**Saved data entries**:

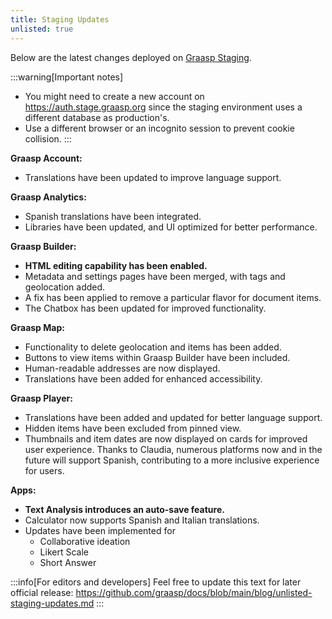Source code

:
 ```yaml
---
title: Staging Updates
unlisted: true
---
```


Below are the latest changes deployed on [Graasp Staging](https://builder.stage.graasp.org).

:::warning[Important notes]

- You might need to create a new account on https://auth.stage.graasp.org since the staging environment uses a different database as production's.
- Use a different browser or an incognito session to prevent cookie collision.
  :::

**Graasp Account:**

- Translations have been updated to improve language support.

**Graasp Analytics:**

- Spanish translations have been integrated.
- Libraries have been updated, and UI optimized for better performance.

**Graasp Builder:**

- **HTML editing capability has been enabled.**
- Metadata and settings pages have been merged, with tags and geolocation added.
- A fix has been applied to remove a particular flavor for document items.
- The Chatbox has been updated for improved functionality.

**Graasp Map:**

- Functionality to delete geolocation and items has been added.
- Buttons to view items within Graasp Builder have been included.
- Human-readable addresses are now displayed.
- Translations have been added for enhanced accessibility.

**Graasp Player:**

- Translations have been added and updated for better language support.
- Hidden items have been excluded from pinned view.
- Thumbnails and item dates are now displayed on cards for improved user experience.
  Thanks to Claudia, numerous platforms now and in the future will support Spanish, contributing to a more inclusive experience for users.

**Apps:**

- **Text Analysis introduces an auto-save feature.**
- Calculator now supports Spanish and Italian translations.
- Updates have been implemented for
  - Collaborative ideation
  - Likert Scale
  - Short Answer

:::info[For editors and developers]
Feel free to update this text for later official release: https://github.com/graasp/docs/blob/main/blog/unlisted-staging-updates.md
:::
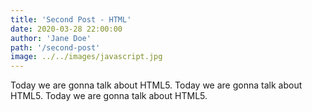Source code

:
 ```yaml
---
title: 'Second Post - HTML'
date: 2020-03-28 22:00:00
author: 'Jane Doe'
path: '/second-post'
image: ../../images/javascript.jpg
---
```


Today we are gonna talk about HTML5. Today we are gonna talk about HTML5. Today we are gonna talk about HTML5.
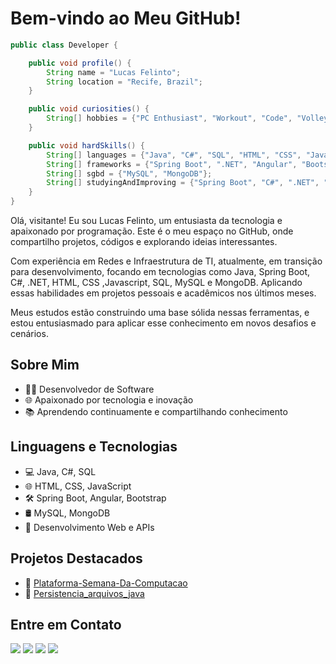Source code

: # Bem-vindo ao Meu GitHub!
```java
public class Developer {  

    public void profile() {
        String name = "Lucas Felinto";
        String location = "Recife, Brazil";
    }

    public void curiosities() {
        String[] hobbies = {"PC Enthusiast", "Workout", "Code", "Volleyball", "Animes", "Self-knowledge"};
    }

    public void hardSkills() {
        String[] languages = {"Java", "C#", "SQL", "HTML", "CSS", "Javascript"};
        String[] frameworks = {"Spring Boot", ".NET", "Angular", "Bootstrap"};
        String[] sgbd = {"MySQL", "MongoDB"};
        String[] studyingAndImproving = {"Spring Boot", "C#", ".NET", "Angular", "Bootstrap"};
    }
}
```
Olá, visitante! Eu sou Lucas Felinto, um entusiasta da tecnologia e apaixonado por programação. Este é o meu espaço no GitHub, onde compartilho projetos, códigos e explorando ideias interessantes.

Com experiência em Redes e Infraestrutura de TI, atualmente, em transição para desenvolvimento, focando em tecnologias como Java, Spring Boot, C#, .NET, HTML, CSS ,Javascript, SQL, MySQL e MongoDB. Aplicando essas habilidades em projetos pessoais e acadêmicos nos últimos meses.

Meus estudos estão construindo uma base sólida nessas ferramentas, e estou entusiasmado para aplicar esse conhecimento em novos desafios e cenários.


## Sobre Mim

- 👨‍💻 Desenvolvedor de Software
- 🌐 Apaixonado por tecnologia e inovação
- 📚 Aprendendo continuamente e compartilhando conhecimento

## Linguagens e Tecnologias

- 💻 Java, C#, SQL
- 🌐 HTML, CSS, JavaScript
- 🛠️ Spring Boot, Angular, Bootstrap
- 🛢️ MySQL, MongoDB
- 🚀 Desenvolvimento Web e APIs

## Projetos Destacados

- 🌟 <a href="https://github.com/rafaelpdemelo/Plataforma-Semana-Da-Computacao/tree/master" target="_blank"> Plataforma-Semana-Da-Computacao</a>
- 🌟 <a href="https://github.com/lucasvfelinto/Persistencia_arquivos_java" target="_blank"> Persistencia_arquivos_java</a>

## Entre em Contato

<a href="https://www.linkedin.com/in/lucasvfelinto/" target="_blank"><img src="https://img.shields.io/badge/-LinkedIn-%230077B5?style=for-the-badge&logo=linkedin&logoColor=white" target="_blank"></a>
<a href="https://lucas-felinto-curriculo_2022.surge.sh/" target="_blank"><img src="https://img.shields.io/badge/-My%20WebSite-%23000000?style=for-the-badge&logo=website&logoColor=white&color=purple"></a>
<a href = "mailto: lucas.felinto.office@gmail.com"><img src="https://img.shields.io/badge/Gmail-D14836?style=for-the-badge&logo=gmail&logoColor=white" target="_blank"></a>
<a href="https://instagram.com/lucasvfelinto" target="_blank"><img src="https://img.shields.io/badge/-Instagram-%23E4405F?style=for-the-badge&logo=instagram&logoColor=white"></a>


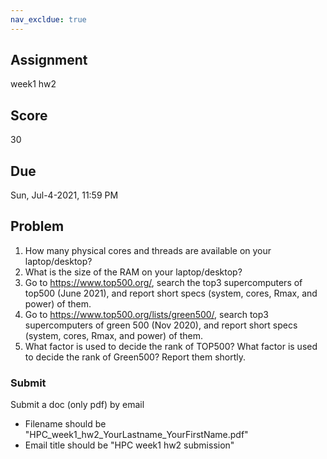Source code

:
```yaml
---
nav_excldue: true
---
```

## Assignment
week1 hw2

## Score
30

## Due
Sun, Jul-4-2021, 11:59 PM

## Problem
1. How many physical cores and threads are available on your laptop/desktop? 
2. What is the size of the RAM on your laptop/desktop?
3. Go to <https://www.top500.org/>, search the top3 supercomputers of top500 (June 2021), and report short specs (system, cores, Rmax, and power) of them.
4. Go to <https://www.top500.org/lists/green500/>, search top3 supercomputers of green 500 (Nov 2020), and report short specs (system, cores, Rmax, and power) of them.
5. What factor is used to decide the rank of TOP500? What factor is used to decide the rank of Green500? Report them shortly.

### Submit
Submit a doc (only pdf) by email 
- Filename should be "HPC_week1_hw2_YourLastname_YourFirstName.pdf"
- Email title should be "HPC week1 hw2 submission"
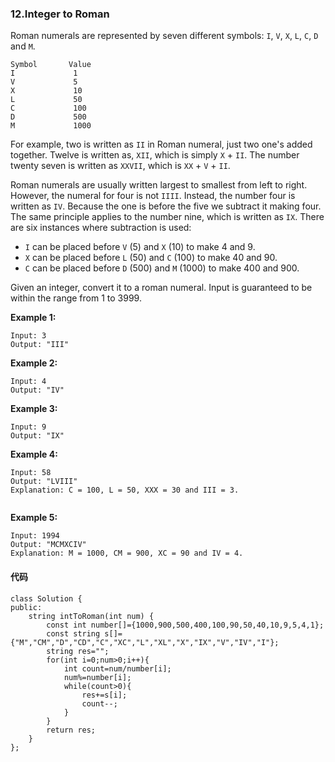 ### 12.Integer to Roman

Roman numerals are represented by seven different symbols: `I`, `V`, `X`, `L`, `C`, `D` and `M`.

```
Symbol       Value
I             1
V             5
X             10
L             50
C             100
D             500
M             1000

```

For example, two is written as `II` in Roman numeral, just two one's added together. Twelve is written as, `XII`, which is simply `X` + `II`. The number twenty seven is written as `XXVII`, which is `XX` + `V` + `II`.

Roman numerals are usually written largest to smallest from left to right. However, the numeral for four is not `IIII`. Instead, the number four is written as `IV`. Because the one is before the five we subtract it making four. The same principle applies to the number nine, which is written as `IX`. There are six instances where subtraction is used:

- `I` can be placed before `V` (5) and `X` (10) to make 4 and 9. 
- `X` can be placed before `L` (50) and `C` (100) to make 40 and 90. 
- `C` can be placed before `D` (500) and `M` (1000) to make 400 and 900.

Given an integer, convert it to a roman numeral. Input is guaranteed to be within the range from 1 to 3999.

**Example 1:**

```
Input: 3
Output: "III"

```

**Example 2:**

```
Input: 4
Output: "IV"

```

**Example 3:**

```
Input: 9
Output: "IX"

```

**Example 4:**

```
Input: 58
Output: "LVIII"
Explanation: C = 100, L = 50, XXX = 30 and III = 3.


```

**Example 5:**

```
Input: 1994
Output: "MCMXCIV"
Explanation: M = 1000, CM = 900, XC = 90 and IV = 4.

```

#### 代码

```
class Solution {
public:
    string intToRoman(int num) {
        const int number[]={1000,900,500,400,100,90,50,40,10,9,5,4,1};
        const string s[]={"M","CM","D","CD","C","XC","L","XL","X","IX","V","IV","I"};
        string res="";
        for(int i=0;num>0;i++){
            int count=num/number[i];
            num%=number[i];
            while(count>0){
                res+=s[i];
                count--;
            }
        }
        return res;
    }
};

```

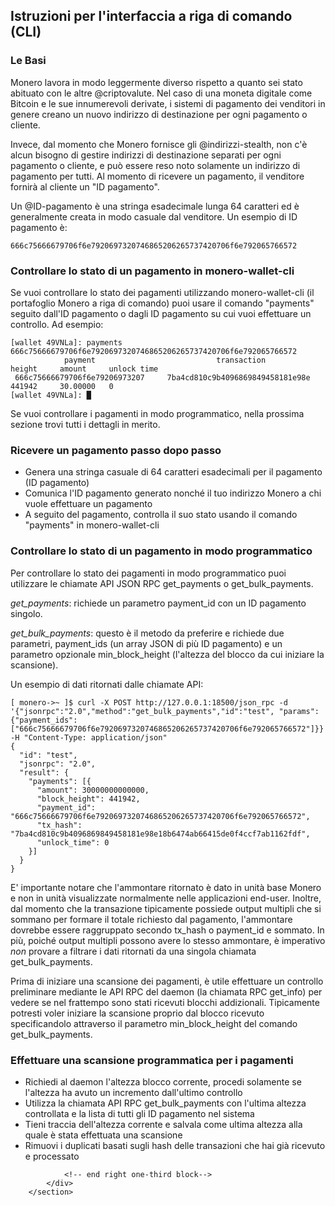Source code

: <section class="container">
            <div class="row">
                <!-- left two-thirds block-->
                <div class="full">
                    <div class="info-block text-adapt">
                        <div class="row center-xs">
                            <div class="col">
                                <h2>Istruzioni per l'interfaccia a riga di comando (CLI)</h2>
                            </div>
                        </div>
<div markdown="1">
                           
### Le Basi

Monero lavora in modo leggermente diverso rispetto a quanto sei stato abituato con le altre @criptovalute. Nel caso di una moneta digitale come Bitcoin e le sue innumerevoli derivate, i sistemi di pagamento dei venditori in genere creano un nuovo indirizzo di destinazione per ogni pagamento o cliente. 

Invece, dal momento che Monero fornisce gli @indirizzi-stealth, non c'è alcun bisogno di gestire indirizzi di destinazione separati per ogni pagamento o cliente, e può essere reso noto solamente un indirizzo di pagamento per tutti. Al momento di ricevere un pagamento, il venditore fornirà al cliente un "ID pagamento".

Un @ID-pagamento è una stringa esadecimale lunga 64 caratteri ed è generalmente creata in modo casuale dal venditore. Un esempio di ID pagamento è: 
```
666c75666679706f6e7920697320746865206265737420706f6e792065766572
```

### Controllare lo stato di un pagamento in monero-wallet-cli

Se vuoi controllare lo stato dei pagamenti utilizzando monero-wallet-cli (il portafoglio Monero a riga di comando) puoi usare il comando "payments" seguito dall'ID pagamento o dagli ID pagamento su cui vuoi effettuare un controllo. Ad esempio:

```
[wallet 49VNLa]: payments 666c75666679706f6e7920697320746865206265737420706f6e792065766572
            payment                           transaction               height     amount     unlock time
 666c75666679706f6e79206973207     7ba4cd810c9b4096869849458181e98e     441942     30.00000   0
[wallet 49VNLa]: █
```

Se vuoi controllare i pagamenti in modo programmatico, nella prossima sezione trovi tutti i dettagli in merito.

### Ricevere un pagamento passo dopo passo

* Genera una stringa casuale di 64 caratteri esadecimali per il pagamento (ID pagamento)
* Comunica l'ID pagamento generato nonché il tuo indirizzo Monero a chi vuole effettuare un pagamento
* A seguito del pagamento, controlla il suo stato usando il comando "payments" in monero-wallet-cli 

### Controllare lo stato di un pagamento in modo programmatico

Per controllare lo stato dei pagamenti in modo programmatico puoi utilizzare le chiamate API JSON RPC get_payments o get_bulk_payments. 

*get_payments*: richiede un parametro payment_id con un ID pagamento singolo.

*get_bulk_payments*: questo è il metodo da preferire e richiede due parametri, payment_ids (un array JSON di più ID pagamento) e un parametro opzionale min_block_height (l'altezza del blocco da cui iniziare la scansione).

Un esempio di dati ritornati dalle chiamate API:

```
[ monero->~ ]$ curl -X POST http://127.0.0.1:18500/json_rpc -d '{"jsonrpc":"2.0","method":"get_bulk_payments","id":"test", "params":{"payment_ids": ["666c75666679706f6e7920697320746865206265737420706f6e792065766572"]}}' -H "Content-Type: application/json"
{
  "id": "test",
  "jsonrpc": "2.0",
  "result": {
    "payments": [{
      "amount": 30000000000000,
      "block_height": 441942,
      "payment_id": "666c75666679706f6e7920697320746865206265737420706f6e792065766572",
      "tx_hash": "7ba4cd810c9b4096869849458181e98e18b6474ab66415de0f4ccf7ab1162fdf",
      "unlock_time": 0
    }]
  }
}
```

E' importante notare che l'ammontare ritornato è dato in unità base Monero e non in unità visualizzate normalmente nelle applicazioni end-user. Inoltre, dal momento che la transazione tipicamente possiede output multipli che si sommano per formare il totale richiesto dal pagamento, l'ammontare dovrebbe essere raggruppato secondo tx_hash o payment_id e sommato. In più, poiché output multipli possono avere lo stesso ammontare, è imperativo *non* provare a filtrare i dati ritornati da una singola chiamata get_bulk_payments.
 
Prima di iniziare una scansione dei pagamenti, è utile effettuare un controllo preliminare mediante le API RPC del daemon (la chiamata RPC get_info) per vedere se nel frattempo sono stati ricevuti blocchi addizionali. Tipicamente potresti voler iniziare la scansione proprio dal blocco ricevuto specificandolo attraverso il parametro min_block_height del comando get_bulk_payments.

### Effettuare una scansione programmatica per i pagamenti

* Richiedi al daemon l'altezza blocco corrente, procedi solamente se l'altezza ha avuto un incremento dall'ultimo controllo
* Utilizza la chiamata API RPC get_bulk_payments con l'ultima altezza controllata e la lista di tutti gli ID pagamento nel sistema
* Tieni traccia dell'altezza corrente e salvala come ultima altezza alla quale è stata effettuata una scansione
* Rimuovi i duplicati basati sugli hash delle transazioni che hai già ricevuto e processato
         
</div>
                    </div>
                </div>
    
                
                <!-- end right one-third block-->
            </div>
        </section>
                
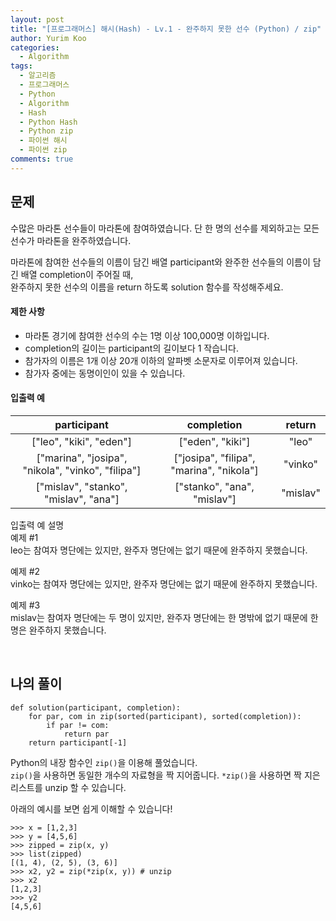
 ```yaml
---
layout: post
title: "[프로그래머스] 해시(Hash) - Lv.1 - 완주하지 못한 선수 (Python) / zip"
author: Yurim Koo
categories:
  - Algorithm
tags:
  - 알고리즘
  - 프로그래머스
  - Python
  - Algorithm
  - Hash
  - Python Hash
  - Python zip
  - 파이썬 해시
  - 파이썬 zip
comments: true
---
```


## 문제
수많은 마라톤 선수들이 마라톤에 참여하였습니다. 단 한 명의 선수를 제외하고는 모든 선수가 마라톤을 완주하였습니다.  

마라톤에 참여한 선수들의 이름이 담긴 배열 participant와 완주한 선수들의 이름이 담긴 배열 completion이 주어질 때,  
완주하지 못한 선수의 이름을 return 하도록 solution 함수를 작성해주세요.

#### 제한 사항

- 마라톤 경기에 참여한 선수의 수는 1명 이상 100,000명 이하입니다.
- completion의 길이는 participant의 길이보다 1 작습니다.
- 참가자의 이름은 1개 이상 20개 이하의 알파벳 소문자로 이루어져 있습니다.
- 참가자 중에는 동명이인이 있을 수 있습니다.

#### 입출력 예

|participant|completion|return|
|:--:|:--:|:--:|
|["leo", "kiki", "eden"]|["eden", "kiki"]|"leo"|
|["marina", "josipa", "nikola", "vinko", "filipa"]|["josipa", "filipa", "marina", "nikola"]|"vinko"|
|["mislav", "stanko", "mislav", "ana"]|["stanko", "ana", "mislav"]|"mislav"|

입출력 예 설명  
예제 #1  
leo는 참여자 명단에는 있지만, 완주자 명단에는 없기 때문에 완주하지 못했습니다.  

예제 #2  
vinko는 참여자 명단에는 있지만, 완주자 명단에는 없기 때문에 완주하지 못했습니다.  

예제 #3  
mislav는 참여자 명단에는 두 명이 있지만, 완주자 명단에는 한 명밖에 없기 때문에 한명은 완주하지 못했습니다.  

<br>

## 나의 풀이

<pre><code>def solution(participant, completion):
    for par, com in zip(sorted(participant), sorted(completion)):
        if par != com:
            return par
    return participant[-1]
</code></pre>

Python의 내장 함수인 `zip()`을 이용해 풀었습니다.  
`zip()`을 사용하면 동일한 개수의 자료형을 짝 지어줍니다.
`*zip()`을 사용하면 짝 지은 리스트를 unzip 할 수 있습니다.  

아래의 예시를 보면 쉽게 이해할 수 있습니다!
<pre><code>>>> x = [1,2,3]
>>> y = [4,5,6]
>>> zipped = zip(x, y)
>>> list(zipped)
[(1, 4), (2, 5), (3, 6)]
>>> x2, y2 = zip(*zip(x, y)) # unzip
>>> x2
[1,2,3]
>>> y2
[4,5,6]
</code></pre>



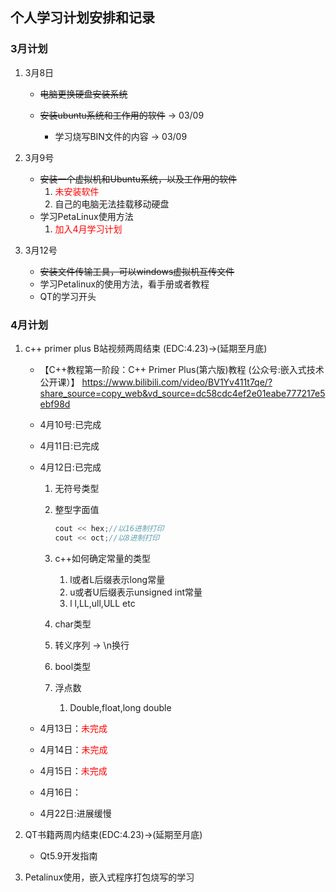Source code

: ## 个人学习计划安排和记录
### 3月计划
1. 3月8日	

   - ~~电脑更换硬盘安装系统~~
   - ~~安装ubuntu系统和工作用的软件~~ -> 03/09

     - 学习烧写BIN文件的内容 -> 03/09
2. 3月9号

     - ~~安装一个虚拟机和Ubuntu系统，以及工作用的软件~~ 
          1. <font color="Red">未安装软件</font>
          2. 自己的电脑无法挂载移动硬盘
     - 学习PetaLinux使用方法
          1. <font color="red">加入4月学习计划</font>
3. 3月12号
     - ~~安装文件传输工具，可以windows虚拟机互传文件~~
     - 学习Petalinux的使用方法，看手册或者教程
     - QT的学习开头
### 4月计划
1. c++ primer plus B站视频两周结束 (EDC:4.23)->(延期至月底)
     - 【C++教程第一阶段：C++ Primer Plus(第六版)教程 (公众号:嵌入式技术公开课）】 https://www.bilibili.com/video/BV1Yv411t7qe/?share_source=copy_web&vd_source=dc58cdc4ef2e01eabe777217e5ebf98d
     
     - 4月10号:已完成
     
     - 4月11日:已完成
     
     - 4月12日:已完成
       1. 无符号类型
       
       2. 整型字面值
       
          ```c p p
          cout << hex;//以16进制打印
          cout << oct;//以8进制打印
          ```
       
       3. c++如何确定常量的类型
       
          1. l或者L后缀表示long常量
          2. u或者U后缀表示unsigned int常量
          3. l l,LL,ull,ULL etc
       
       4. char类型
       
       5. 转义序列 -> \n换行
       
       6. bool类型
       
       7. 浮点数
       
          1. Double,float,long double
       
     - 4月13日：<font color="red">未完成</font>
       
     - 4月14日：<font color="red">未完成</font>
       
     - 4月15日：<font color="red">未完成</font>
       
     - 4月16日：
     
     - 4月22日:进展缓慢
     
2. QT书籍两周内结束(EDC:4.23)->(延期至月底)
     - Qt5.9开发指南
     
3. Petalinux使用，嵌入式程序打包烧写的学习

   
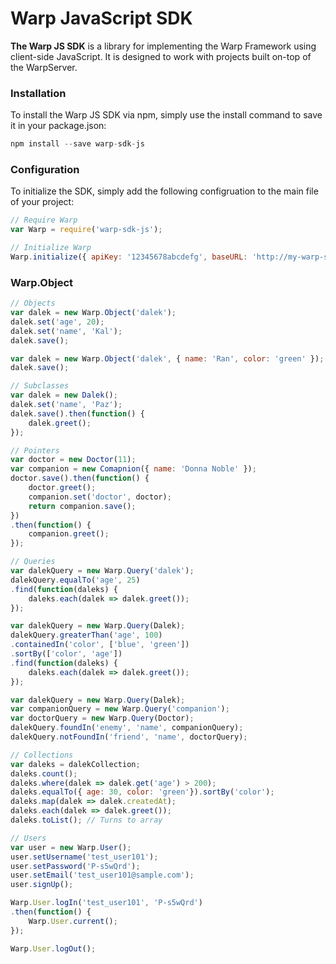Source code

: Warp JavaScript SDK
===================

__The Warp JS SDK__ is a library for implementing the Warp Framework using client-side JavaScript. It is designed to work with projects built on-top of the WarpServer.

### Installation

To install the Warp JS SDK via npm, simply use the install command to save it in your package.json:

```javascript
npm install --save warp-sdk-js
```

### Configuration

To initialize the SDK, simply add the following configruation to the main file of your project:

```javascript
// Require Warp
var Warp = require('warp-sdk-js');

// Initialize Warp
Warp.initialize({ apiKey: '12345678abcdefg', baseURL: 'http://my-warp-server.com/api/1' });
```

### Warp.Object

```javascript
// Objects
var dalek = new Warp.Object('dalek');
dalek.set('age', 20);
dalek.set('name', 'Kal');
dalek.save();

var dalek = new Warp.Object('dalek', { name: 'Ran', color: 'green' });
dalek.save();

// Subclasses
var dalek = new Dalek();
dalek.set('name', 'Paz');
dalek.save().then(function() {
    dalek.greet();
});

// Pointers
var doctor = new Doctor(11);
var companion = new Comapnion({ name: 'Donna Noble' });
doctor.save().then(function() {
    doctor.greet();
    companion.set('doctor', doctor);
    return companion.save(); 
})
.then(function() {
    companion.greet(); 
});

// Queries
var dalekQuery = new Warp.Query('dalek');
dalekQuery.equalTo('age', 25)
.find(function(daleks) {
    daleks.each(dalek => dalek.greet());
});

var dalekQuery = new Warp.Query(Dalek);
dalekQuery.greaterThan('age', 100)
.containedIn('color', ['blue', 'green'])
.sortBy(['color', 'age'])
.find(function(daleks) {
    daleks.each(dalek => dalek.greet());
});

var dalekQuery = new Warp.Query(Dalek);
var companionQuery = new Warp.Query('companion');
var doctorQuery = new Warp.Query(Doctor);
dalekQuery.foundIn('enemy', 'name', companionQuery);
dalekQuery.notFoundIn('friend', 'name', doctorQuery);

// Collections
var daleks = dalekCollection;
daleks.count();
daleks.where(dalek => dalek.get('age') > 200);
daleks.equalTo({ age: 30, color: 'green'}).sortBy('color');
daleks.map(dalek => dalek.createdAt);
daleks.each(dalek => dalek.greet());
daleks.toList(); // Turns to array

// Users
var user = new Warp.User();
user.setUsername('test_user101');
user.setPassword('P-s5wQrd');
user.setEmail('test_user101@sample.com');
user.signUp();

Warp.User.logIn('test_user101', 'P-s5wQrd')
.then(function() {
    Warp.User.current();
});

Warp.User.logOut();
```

**Exercise prompt**: Tally each line in the data that holds the word "venditore"; write only the total.

**Task answer**: 2